Real shots vs. CGI effects
Exactly this discrepancy, between what we now call “real” recordings and the computer-generated special effects, is often clearly visible. Older productions such as Star Wars Episodes I and II, most of whose film scenes were shot using the blue screen method, provide a good negative example here. The result is an absolutely unrealistic look, regardless of whether the content of the film moves in real time or in the science fiction genre. One would think that a lot has changed for the better over the years. And yes, there are good new approaches, such as a virtual film studio that works with micro-LED displays. Unfortunately, you still rely on the tried and tested – even more so than at the beginning of the CGI revolution.
Hollywood film productions use blue/green screen processes, which in itself is not objectionable. However, because the focus is on “second-rate CGI”, due to a tight schedule or the manageable budget, the composition of film recordings and visual effects cannot look good at all. Special effects still fail to compete with real production sets and models after so many years. As an example for “We’re going to run out of budget towards the end of the film” By the way, we think of “Deadpool” (2016), whose CGI had definitely deteriorated towards the finale.
Do filmmakers cede too much creative responsibility?

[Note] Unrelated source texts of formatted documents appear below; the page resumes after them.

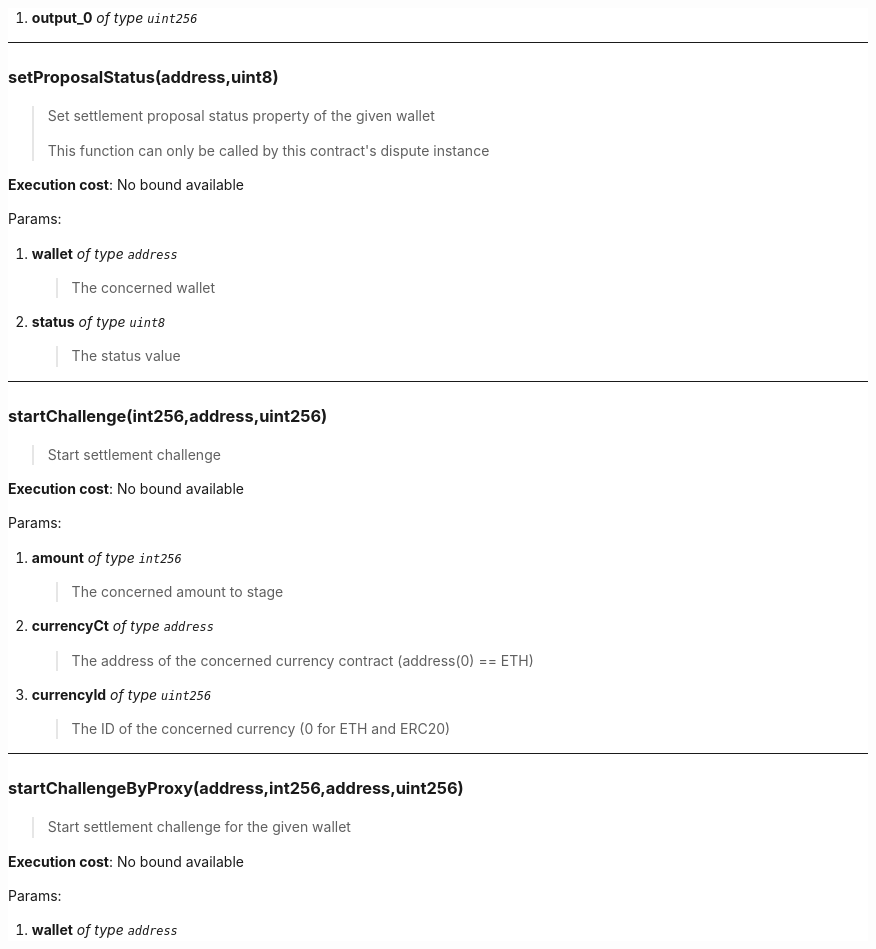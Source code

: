 1. **output_0** *of type `uint256`*

--- 
### setProposalStatus(address,uint8)
>
>Set settlement proposal status property of the given wallet
>
> This function can only be called by this contract's dispute instance


**Execution cost**: No bound available


Params:

1. **wallet** *of type `address`*

    > The concerned wallet

2. **status** *of type `uint8`*

    > The status value



--- 
### startChallenge(int256,address,uint256)
>
>Start settlement challenge


**Execution cost**: No bound available


Params:

1. **amount** *of type `int256`*

    > The concerned amount to stage

2. **currencyCt** *of type `address`*

    > The address of the concerned currency contract (address(0) == ETH)

3. **currencyId** *of type `uint256`*

    > The ID of the concerned currency (0 for ETH and ERC20)



--- 
### startChallengeByProxy(address,int256,address,uint256)
>
>Start settlement challenge for the given wallet


**Execution cost**: No bound available


Params:

1. **wallet** *of type `address`*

It’s relatively convenient for filmmakers to film the scenes in front of a blue/green screen, only to then hand off much of the creative responsibility (although this is often still overseen by the directors and producers) to the CGI artists. There is already strong criticism from employees in the VFX branch (Visual Effects), who are now presented with a workload that cannot possibly be completed in the agreed time. As a negative example mostly Marvel productions, whether it’s a film or a live-action series. But the specifications, the budget and the way of working have still not changed. So what can you do?

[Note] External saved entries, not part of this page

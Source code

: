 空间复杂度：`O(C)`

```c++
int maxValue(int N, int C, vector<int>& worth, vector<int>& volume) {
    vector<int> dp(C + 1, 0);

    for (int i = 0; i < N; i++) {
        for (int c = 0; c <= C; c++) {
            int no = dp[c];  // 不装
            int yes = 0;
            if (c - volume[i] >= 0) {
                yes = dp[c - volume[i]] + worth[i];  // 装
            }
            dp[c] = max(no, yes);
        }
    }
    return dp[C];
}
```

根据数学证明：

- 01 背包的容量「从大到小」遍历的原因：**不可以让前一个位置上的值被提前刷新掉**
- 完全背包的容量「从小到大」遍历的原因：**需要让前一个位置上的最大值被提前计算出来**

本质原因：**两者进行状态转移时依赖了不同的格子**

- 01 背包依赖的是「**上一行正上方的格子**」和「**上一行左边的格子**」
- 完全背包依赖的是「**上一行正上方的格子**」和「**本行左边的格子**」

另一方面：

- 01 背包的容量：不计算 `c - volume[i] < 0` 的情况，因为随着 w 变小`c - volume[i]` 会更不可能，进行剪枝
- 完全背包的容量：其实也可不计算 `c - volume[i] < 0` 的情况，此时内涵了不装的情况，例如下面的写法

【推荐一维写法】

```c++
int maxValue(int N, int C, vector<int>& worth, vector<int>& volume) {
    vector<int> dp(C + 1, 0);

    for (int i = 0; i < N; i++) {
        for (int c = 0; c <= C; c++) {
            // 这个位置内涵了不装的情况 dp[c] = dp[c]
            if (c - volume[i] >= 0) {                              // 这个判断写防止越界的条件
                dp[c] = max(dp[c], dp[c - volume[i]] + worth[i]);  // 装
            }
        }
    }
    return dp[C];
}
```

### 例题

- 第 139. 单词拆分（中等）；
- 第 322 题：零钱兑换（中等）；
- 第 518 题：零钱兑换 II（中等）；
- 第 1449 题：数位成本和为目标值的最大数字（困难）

Solutions to this problem are already being discussed. In order to achieve consistent quality for moviegoers and home cinema fans, a 2K downgrade process has already been discussed. In this case, all scenes are scaled to 2K and then scaled back to 4K. This is how 2K CGI could be rendered better (than it actually is). In addition, this saves time and money, because the rendering of 4K effects takes much longer to optimally display rain or skin textures, for example. You don’t want to think about the time it takes to render special effects for an 8K production like Das Boot Season 3. But that doesn’t solve the problem and rightly annoys those who afford an expensive television with the latest picture and sound technology, which is in no way exhausted – at least not by Hollywood.
Angela Barson, co-founder of VFX studio BlueBolt, to Vulture: “It takes experts, and there aren’t enough of them in the world.” And that’s exactly what will probably get stuck in the next few years. There are experts, but not enough. And the existing expertise is currently being trampled on by offering employees impossible goals and working conditions.
Hollywood thinks in “quantity” and not in “quality”
With new technology and new features, the “chicken and egg comparison” is constantly used. Without consumer products that can handle new standards and features, there is no point in the industry offering them. In this case there are enough eggs (TV sets, projectors), but the right chicken (films, series, cinema productions) simply cannot be found. There are certainly positive examples that show what home cinema technology is capable of. However, we usually find these in the streaming services (e.g. The Mandalorian. In the live-action series, many real sets were deliberately used) and not necessarily in the big Hollywood productions. Those responsible are still largely thinking in the direction of “cinema” and “mass market”, although far more attention should actually be paid to the home cinema segment.